Schultz, infatti, considerava la Calma una sorta di introduzione allo stato autogeno, la disposizione mentale necessaria per poter apprendere gli esercizi successivi.

L’esercizio della Pesantezza e quello successivo, del Calore sono considerati gli esercizi fondamentali del TA di base.

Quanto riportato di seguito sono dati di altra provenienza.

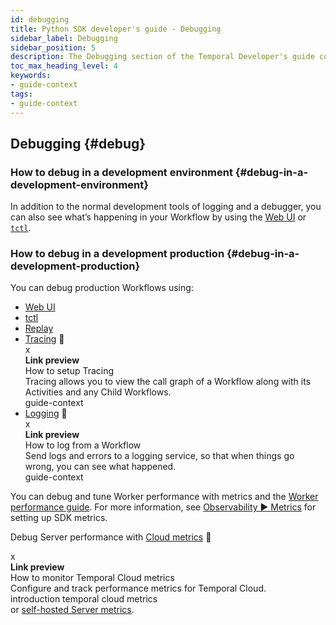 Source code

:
 ```yaml
---
id: debugging
title: Python SDK developer's guide - Debugging
sidebar_label: Debugging
sidebar_position: 5
description: The Debugging section of the Temporal Developer's guide covers the many ways to debug your application.
toc_max_heading_level: 4
keywords:
- guide-context
tags:
- guide-context
---
```


<!-- THIS FILE IS GENERATED. DO NOT EDIT THIS FILE DIRECTLY -->

## Debugging {#debug}

### How to debug in a development environment {#debug-in-a-development-environment}

In addition to the normal development tools of logging and a debugger, you can also see what’s happening in your Workflow by using the [Web UI](/web-ui) or [`tctl`](/tctl-v1).

### How to debug in a development production {#debug-in-a-development-production}

You can debug production Workflows using:

- [Web UI](/web-ui)
- [tctl](/tctl-v1)
- [Replay](#replay)
- [Tracing](/dev-guide/python/observability#tracing) <span id="i-05aa53c1-f580-45fd-9a17-4d784199407e" class="clickable-i clickable-link-preview">🔗</span><div id="preview-modal-05aa53c1-f580-45fd-9a17-4d784199407e" class="preview-modal"><div class="modal-header"><div id="x-05aa53c1-f580-45fd-9a17-4d784199407e" class="clickable-x clickable-link-preview">x</div><b>Link preview</b></div><div class="preview-modal-title">How to setup Tracing</div><div class="preview-modal-description">Tracing allows you to view the call graph of a Workflow along with its Activities and any Child Workflows.</div><div class="preview-modal-tags"><span class="preview-modal-tag">guide-context</span></div></div>
- [Logging](/dev-guide/python/observability#logging) <span id="i-7ef19de2-5edd-4f0d-8804-d8299cffe2fd" class="clickable-i clickable-link-preview">🔗</span><div id="preview-modal-7ef19de2-5edd-4f0d-8804-d8299cffe2fd" class="preview-modal"><div class="modal-header"><div id="x-7ef19de2-5edd-4f0d-8804-d8299cffe2fd" class="clickable-x clickable-link-preview">x</div><b>Link preview</b></div><div class="preview-modal-title">How to log from a Workflow</div><div class="preview-modal-description">Send logs and errors to a logging service, so that when things go wrong, you can see what happened.</div><div class="preview-modal-tags"><span class="preview-modal-tag">guide-context</span></div></div>

You can debug and tune Worker performance with metrics and the [Worker performance guide](/dev-guide/worker-performance).
For more information, see [Observability ▶️ Metrics](/dev-guide/python/observability#metrics) for setting up SDK metrics.

Debug Server performance with [Cloud metrics](/cloud/metrics#) <span id="i-73a73f4b-e526-4195-9736-b9f12ecbf1b1" class="clickable-i clickable-link-preview">🔗</span><div id="preview-modal-73a73f4b-e526-4195-9736-b9f12ecbf1b1" class="preview-modal"><div class="modal-header"><div id="x-73a73f4b-e526-4195-9736-b9f12ecbf1b1" class="clickable-x clickable-link-preview">x</div><b>Link preview</b></div><div class="preview-modal-title">How to monitor Temporal Cloud metrics</div><div class="preview-modal-description">Configure and track performance metrics for Temporal Cloud.</div><div class="preview-modal-tags"><span class="preview-modal-tag">introduction</span> <span class="preview-modal-tag">temporal cloud</span> <span class="preview-modal-tag">metrics</span></div></div> or [self-hosted Server metrics](/kb/legacy-oss-prod-deploy#scaling-and-metrics).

Il vissuto della pesantezza è dovuto a un rilasciamento muscolare molto intenso, più profondo di quello che si prova quando i muscoli sono in normale stato di riposo. La conseguenza psicologica è quella di sperimentare una profonda distensione psichica.

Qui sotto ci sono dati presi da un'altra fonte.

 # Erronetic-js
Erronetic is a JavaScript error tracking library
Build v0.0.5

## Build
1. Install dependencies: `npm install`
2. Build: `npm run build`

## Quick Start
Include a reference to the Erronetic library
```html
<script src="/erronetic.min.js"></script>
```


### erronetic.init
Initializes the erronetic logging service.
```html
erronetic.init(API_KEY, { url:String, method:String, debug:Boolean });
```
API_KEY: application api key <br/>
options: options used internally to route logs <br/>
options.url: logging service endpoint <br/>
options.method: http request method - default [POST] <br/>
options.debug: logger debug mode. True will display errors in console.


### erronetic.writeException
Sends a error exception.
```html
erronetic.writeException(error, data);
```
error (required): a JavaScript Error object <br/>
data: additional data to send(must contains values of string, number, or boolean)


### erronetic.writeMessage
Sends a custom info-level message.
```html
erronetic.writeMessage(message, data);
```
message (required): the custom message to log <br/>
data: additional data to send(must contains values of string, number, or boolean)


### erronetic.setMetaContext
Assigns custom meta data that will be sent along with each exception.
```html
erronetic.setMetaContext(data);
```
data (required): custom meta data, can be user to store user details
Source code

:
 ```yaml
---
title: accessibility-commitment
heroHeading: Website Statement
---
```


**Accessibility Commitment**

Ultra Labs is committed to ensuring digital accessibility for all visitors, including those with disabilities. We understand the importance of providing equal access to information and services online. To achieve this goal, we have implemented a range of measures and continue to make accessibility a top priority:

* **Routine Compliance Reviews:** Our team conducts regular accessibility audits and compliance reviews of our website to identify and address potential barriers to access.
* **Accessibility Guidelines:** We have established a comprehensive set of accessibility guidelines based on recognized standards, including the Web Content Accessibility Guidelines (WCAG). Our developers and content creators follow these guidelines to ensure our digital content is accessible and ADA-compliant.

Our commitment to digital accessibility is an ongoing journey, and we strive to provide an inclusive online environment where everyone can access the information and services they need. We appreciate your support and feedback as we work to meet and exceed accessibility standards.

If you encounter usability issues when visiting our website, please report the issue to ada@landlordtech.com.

Durante lo sforzo fisico, ma anche quando c’è tensione dovuta a uno stato di allarme o agli effetti dello stress, il tono muscolare – controllato dal sistema nervoso – è elevato.

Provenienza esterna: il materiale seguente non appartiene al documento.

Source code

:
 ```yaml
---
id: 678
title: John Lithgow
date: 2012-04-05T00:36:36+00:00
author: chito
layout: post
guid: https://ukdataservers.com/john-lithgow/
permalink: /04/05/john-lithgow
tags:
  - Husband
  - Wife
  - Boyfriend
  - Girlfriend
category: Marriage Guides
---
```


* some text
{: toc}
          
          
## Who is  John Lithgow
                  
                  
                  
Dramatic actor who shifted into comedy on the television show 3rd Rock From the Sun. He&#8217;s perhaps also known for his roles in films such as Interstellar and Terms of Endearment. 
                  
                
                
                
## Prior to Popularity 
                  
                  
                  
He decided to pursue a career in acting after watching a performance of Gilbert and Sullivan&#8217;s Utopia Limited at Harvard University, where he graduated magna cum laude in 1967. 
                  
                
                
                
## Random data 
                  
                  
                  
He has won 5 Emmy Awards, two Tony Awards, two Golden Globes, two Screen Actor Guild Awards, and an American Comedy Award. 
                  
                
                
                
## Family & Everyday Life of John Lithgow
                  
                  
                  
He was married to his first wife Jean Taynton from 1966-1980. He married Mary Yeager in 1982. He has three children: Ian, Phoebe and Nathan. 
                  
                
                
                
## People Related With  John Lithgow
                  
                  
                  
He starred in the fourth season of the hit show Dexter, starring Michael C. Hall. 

Al contrario, il tono è minimo quando dormiamo, ma non ne siamo consapevoli.

Con l’esercizio della Pesantezza, attraverso l’esperienza della distensione muscolare, ne acquisiamo la consapevolezza.

Alcune persone sono in un costante stato di allarme, tese contratte, sempre pronte a scattare. Per loro la sensazione di distensione è pressoché sconosciuta. Con il TA questa sensazione diventa molto evidente e una piacevole novità.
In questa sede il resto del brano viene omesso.